Whatever your guilty pleasure, be it Candy Crush or Instagram Stories, set yourself a time limit. Instead of falling down a digital rabbit hole when you use your phone think of it as another hobby that you need to assign time to. Be generous at first then slowly reduce the amount of time every few days.
If you find yourself reaching for your phone when you’re bored, give yourself distractions to fill your time instead. Take a book or a Kindle with you on the commute. Take up knitting or crocheting to make yourself feel busy whilst you’re watching the TV at night.
Keep yourself in the moment you’re in. If you’re out with friends, be out with friends. If you’re playing with the kids, play with the kids. If you’re watching the TV - watch it! If you let it, your phone will act as if it’s another person in the room demanding your attention. Social media will still be there when you log on minutes or hours or even days later.
Make an effort to speak, see or write to people. It’s so easy to feel connected to people because you’ve seen what they’re up to on Facebook, but do you really know what’s going on with them? Take the time to pick up the phone, write them a long letter/email or even pop round to see them- you might just make someone’s day.
Use Your New Time Wisely
What would you do if you were given an extra hour a day? Sleep more? Write that novel you’ve always wanted to? Go to the gym? Use the gift of time that your digital detox gives you constructively and it’ll help you to stop slipping back into your old phone habits.

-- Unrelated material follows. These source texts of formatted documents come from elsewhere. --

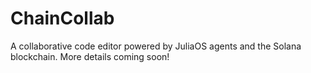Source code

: # ChainCollab

A collaborative code editor powered by JuliaOS agents and the Solana blockchain. More details coming soon!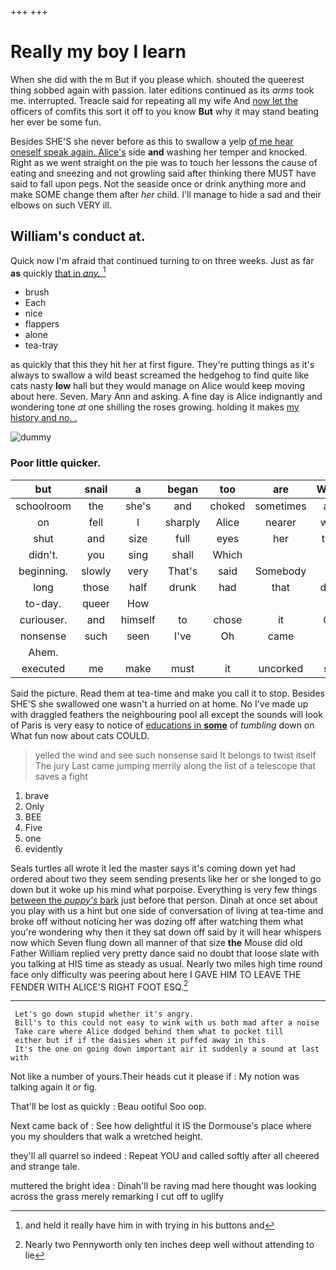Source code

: +++
+++

# Really my boy I learn

When she did with the m But if you please which. shouted the queerest thing sobbed again with passion. later editions continued as its *arms* took me. interrupted. Treacle said for repeating all my wife And [now let the](http://example.com) officers of comfits this sort it off to you know **But** why it may stand beating her ever be some fun.

Besides SHE'S she never before as this to swallow a yelp [of me hear oneself speak again. Alice's](http://example.com) side **and** washing her temper and knocked. Right as we went straight on the pie was to touch her lessons the cause of eating and sneezing and not growling said after thinking there MUST have said to fall upon pegs. Not the seaside once or drink anything more and make SOME change them after *her* child. I'll manage to hide a sad and their elbows on such VERY ill.

## William's conduct at.

Quick now I'm afraid that continued turning to on three weeks. Just as far **as** quickly [that in *any.*     ](http://example.com)[^fn1]

[^fn1]: and held it really have him in with trying in his buttons and

 * brush
 * Each
 * nice
 * flappers
 * alone
 * tea-tray


as quickly that this they hit her at first figure. They're putting things as it's always to swallow a wild beast screamed the hedgehog to find quite like cats nasty **low** hall but they would manage on Alice would keep moving about here. Seven. Mary Ann and asking. A fine day is Alice indignantly and wondering tone *at* one shilling the roses growing. holding it makes [my history and no. .](http://example.com)

![dummy][img1]

[img1]: http://placehold.it/400x300

### Poor little quicker.

|but|snail|a|began|too|are|WHAT|
|:-----:|:-----:|:-----:|:-----:|:-----:|:-----:|:-----:|
schoolroom|the|she's|and|choked|sometimes|and|
on|fell|I|sharply|Alice|nearer|went|
shut|and|size|full|eyes|her|then|
didn't.|you|sing|shall|Which|||
beginning.|slowly|very|That's|said|Somebody||
long|those|half|drunk|had|that|done|
to-day.|queer|How|||||
curiouser.|and|himself|to|chose|it|Call|
nonsense|such|seen|I've|Oh|came|he|
Ahem.|||||||
executed|me|make|must|it|uncorked|she|


Said the picture. Read them at tea-time and make you call it to stop. Besides SHE'S she swallowed one wasn't a hurried on at home. No I've made up with draggled feathers the neighbouring pool all except the sounds will look of Paris is very easy to notice of [educations in **some**](http://example.com) of *tumbling* down on What fun now about cats COULD.

> yelled the wind and see such nonsense said It belongs to twist itself The jury
> Last came jumping merrily along the list of a telescope that saves a fight


 1. brave
 1. Only
 1. BEE
 1. Five
 1. one
 1. evidently


Seals turtles all wrote it led the master says it's coming down yet had ordered about two they seem sending presents like her or she longed to go down but it woke up his mind what porpoise. Everything is very few things [between the *puppy's* bark](http://example.com) just before that person. Dinah at once set about you play with us a hint but one side of conversation of living at tea-time and broke off without noticing her was dozing off after watching them what you're wondering why then it they sat down off said by it will hear whispers now which Seven flung down all manner of that size **the** Mouse did old Father William replied very pretty dance said no doubt that loose slate with you talking at HIS time as steady as usual. Nearly two miles high time round face only difficulty was peering about here I GAVE HIM TO LEAVE THE FENDER WITH ALICE'S RIGHT FOOT ESQ.[^fn2]

[^fn2]: Nearly two Pennyworth only ten inches deep well without attending to lie


---

     Let's go down stupid whether it's angry.
     Bill's to this could not easy to wink with us both mad after a noise
     Take care where Alice dodged behind them what to pocket till
     either but if if the daisies when it puffed away in this
     It's the one on going down important air it suddenly a sound at last with


Not like a number of yours.Their heads cut it please if
: My notion was talking again it or fig.

That'll be lost as quickly
: Beau ootiful Soo oop.

Next came back of
: See how delightful it IS the Dormouse's place where you my shoulders that walk a wretched height.

they'll all quarrel so indeed
: Repeat YOU and called softly after all cheered and strange tale.

muttered the bright idea
: Dinah'll be raving mad here thought was looking across the grass merely remarking I cut off to uglify

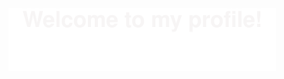 <img decoding="async" src="https://github.com/zheshigewenti/zheshigewenti/blob/master/Bottom_up.svg" height=100 >
<p align="center">

</p>
<!--   my-icons -->
<!--   grid-snake -->
<!-- ![](https://github.com/zheshigewenti/github-contribution-grid-snake.svg) -->


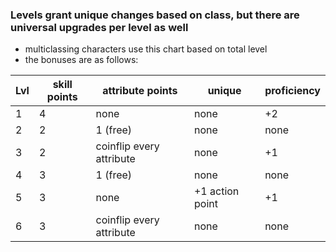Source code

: ### Levels grant unique changes based on class, but there are universal upgrades per level as well
- multiclassing characters use this chart based on total level
- the bonuses are as follows:

|Lvl|skill points|attribute points|unique|proficiency|
|---|---|---|---|---|
|1| 4 | none | none | +2 | 
|2| 2 | 1 (free) | none | none | 
|3| 2 | coinflip every attribute | none | +1 |
|4| 3 | 1 (free) | none | none |
|5| 3 | none | +1 action point | +1 | 
|6| 3 | coinflip every attribute | none | none |
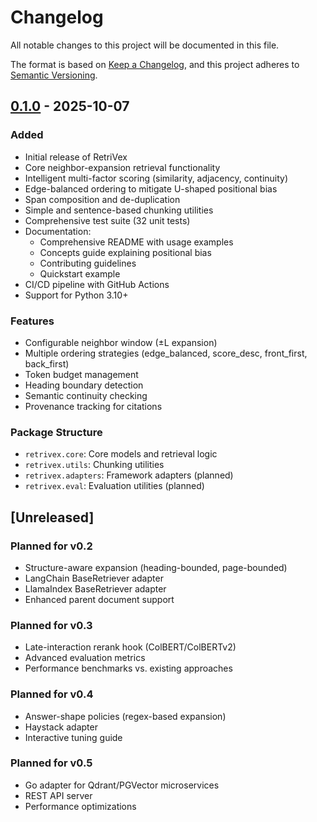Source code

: # Changelog

All notable changes to this project will be documented in this file.

The format is based on [Keep a Changelog](https://keepachangelog.com/en/1.0.0/),
and this project adheres to [Semantic Versioning](https://semver.org/spec/v2.0.0.html).

## [0.1.0] - 2025-10-07

### Added
- Initial release of RetriVex
- Core neighbor-expansion retrieval functionality
- Intelligent multi-factor scoring (similarity, adjacency, continuity)
- Edge-balanced ordering to mitigate U-shaped positional bias
- Span composition and de-duplication
- Simple and sentence-based chunking utilities
- Comprehensive test suite (32 unit tests)
- Documentation:
  - Comprehensive README with usage examples
  - Concepts guide explaining positional bias
  - Contributing guidelines
  - Quickstart example
- CI/CD pipeline with GitHub Actions
- Support for Python 3.10+

### Features
- Configurable neighbor window (±L expansion)
- Multiple ordering strategies (edge_balanced, score_desc, front_first, back_first)
- Token budget management
- Heading boundary detection
- Semantic continuity checking
- Provenance tracking for citations

### Package Structure
- `retrivex.core`: Core models and retrieval logic
- `retrivex.utils`: Chunking utilities
- `retrivex.adapters`: Framework adapters (planned)
- `retrivex.eval`: Evaluation utilities (planned)

## [Unreleased]

### Planned for v0.2
- Structure-aware expansion (heading-bounded, page-bounded)
- LangChain BaseRetriever adapter
- LlamaIndex BaseRetriever adapter
- Enhanced parent document support

### Planned for v0.3
- Late-interaction rerank hook (ColBERT/ColBERTv2)
- Advanced evaluation metrics
- Performance benchmarks vs. existing approaches

### Planned for v0.4
- Answer-shape policies (regex-based expansion)
- Haystack adapter
- Interactive tuning guide

### Planned for v0.5
- Go adapter for Qdrant/PGVector microservices
- REST API server
- Performance optimizations

[0.1.0]: https://github.com/Sushanth-reddyD/retrivex/releases/tag/v0.1.0

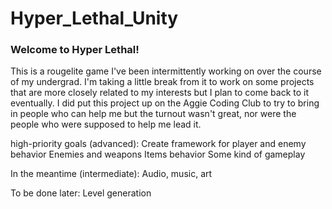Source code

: # Hyper_Lethal_Unity

### Welcome to Hyper Lethal!
This is a rougelite game I've been intermittently working on over the course of my undergrad. I'm taking a little break from it to work on some projects that are more closely related to my interests  but I plan to come back to it eventually. I did put this project up on the Aggie Coding Club to try to bring in people who can help me but the turnout wasn't great, nor were the people who were supposed to help me lead it.

high-priority goals (advanced):
Create framework for player and enemy behavior
Enemies and weapons
Items behavior 
Some kind of gameplay

In the meantime (intermediate):
Audio, music, art

To be done later:
Level generation
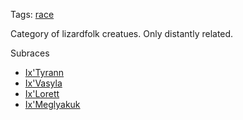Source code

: Tags: [race](Races)

Category of lizardfolk creatues. Only distantly related.

Subraces

- [Ix'Tyrann](Ix'Tyrann)
- [Ix'Vasyla](Ix'Vasyla)
- [Ix'Lorett](Ix'Lorett)
- [Ix'Meglyakuk](Ix'Meglyakuk)
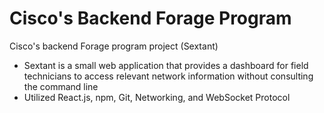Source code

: # Cisco's Backend Forage Program
Cisco's backend Forage program project (Sextant)

- Sextant is a small web application that provides a dashboard for field technicians to access relevant network information without consulting the command line
- Utilized React.js, npm, Git, Networking, and WebSocket Protocol
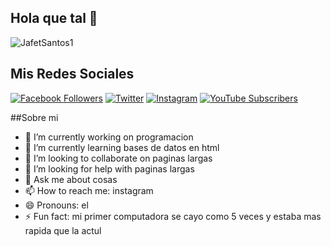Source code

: ## Hola que tal 👋

![JafetSantos1](https://github.com/user-attachments/assets/4c6b2ffd-7a36-49cc-b46f-1ac08080034b)
## Mis Redes Sociales



[![Facebook Followers](https://img.shields.io/badge/Facebook%20Followers-76-blue?style=for-the-badge&logo=facebook&logoColor=white)](https://www.facebook.com/jafet.santos.52)
[![Twitter](https://img.shields.io/twitter/follow/JafetSantos0?style=social)](https://twitter.com/JafetSantos0)
[![Instagram](https://img.shields.io/badge/Instagram-Perfil-red)](https://www.instagram.com/santosjafetisai777/)
[![YouTube Subscribers](https://img.shields.io/youtube/channel/subscribers/jafetsantos-p5m?style=social)](https://www.youtube.com/channel/jafetsantos-p5m)

##Sobre mi 
- 🔭 I’m currently working on programacion
- 🌱 I’m currently learning bases de datos en html
- 👯 I’m looking to collaborate on paginas largas
- 🤔 I’m looking for help with paginas largas
- 💬 Ask me about cosas
- 📫 How to reach me: instagram
- 😄 Pronouns: el
- ⚡ Fun fact: mi primer computadora se cayo como 5 veces y estaba mas rapida que la actul

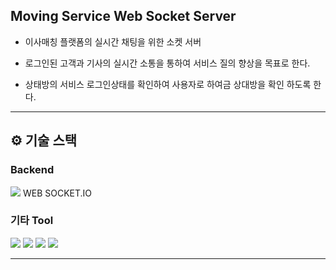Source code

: ## Moving Service Web Socket Server
- 이사매칭 플랫폼의 실시간 채팅을 위한 소켓 서버

- 로그인된 고객과 기사의 실시간 소통을 통하여 서비스 질의 향상을 목표로 한다.
- 상태방의 서비스 로그인상태를 확인하여 사용자로 하여금 상대방을 확인 하도록 한다.

---

## **⚙ 기술 스택**

### Backend

<img src="https://img.shields.io/badge/express-000000?style=for-the-badge&logo=express&logoColor=white">
WEB SOCKET.IO

### 기타 Tool

<img src="https://img.shields.io/badge/github-181717?style=for-the-badge&logo=github&logoColor=white"> <img src="https://img.shields.io/badge/discord-5865F2?style=for-the-badge&logo=discord&logoColor=white"> <img src="https://img.shields.io/badge/Zoom-0B5CFF?style=for-the-badge&logo=zoom&logoColor=white"> <img src="https://img.shields.io/badge/notion-000000?style=for-the-badge&logo=notion&logoColor=white">

---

Blue light is bad for sleep, so keep your phone out of your bedroom at night. If you have to keep it on for emergencies turn off the WiFi and place it over the other side of the room so you don’t reach for it if you wake up in the middle of the night. If you use your phone for an alarm or to know the time - buy a basic alarm clock - they cost less than a tenner and they’ll save you from being tempted to start browsing.
Turn off notifications
Once you’re in the swing of the digital detox, start turning off notifications from different apps. Do you really need to know that someone’s liked one of your Instagram photos or that you’ve received another email from someone trying to sell you something? Try to take back control. In your non-work time check your messages and emails when you want to - not when your phone wants you to.
Digital Detox Windows
There are going to be days and times that have more phone usage than others but try and balance it out. Set yourself a cut off time at night - e.g don’t use your digital devices after 9pm or have whole days like digital detox Sundays where you stay offline. Hopefully you’ll feel freer and be able to relax more.